Member of the Senate of Chile
- In office 1 June 1909 – 31 May 1915
- Constituency: Concepción

Personal details
- Born: 4 November 1859 Santiago, Chile
- Died: 26 November 1931 (aged 72)
- Party: Conservative Party
- Spouse: Luisa Ochagavía Echaurren
- Children: 2
- Education: University of Chile
- Profession: Lawyer and farmer

= Javier Eyzaguirre =

Chilean politician (1859–1931)

Javier Eyzaguirre Echaurren (4 November 1859 – 26 November 1931) was a Chilean lawyer, farmer and politician who served as a member of the Chamber of Deputies of Chile and the Senate of Chile.

A member of the Conservative Party, Eyzaguirre represented Chillán and San Carlos in the Chamber of Deputies from 1903 to 1909 and Concepción in the Senate from 1909 to 1915.

==Biography==
Eyzaguirre was born in Santiago on 4 November 1859, the son of Manuel Eyzaguirre Portales and Javiera Echaurren García-Huidobro. He studied at Colegio San Ignacio and the University of Chile, qualifying as a lawyer in 1882. He married Luisa Ochagavía Echaurren, with whom he had two daughters.

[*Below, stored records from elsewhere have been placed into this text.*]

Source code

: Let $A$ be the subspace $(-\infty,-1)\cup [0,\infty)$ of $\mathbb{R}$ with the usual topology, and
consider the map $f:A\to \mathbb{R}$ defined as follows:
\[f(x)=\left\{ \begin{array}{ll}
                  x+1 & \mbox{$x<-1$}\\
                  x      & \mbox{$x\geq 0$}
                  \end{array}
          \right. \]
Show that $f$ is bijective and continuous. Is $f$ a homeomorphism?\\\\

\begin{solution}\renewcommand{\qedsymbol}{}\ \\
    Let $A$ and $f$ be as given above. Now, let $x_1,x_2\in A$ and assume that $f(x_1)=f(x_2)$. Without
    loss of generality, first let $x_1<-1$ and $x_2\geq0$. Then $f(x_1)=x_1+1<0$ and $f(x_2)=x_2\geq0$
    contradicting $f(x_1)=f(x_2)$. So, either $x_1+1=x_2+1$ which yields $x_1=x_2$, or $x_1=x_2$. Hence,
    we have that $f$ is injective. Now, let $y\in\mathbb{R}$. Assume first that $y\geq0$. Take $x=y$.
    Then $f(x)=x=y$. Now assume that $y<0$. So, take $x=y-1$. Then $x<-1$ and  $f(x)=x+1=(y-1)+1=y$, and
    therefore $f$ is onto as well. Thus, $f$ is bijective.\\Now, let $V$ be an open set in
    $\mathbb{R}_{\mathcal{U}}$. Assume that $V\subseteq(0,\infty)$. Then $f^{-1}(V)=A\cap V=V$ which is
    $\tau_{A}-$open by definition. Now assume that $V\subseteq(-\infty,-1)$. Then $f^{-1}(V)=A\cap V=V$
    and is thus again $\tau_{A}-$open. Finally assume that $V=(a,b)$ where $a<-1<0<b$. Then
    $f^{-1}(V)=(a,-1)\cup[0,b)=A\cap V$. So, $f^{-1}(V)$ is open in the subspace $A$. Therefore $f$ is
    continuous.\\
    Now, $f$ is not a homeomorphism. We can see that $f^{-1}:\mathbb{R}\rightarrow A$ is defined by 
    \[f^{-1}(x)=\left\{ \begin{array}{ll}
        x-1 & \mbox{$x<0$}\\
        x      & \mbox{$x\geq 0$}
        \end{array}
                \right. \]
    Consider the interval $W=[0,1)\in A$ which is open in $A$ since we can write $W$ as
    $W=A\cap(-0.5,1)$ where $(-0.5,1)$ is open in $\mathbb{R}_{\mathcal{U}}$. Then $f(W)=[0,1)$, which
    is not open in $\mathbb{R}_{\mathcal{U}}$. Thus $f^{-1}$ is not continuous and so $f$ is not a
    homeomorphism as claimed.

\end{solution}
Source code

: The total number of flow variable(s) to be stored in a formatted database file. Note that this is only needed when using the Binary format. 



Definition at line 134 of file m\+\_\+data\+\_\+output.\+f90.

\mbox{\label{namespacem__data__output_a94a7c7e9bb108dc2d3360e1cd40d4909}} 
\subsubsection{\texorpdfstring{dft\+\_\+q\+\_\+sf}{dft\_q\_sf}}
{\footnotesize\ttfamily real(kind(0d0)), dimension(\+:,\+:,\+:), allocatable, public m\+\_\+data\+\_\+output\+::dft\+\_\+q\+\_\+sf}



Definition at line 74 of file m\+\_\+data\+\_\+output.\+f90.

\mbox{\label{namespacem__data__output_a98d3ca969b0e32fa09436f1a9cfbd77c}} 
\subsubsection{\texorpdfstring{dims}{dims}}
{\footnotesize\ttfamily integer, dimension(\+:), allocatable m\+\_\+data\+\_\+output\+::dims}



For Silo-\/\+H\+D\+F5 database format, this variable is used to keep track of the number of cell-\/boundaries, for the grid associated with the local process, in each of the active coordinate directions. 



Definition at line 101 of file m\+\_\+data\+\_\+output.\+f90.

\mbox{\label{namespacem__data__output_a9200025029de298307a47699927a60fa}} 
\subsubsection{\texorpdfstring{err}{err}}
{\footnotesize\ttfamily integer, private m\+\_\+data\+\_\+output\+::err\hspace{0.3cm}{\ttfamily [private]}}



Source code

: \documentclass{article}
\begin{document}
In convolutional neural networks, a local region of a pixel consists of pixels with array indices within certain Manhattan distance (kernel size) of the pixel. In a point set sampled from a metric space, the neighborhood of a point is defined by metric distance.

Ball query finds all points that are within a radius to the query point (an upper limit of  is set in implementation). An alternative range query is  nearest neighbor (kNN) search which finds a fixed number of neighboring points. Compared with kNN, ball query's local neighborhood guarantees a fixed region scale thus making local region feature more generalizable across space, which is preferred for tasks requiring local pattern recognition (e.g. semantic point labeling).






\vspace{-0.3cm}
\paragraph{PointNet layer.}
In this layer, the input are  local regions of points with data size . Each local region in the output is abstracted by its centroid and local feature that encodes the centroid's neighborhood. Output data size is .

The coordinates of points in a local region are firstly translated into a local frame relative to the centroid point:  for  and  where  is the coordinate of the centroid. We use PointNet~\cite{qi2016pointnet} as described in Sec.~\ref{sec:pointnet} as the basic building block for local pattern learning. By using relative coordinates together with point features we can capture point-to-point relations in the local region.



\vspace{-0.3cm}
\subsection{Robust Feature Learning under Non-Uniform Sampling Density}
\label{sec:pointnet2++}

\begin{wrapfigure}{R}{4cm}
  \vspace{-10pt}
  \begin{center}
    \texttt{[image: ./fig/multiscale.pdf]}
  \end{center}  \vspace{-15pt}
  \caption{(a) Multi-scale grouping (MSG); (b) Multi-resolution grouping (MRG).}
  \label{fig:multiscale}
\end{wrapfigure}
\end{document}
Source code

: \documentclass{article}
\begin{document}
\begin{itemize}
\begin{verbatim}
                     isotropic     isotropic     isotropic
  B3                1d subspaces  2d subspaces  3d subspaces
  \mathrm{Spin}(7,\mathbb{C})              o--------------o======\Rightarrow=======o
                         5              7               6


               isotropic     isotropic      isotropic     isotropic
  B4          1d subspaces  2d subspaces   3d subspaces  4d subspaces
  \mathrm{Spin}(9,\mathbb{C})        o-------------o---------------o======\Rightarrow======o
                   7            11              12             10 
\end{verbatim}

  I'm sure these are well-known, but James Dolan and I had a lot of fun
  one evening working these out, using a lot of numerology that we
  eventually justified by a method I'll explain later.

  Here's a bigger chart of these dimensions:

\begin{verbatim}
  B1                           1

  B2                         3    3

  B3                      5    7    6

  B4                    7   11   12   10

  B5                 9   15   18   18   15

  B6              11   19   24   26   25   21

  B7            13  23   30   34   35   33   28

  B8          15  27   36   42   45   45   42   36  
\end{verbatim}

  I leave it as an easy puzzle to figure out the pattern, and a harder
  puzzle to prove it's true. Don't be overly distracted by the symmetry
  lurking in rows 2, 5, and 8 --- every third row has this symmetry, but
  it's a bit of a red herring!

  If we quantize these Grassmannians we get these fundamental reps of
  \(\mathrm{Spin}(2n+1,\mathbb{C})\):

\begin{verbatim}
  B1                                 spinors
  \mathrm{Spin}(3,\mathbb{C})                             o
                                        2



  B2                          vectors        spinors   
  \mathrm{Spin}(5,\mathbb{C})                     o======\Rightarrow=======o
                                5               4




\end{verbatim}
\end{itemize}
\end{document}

Alongside his legal career, he engaged in agriculture at his estate in Paine and participated in several Catholic educational and charitable organizations.

Eyzaguirre was elected deputy for Chillán and San Carlos in 1903 and was reelected in 1906. In 1909, he was elected senator for Concepción for the 1909–1915 term. His parliamentary work focused particularly on education and local public services.

After leaving Congress, he served as subadministrator of the Hospital San Juan de Dios in 1915 and as its administrator from 1917.

Eyzaguirre died on 26 November 1931.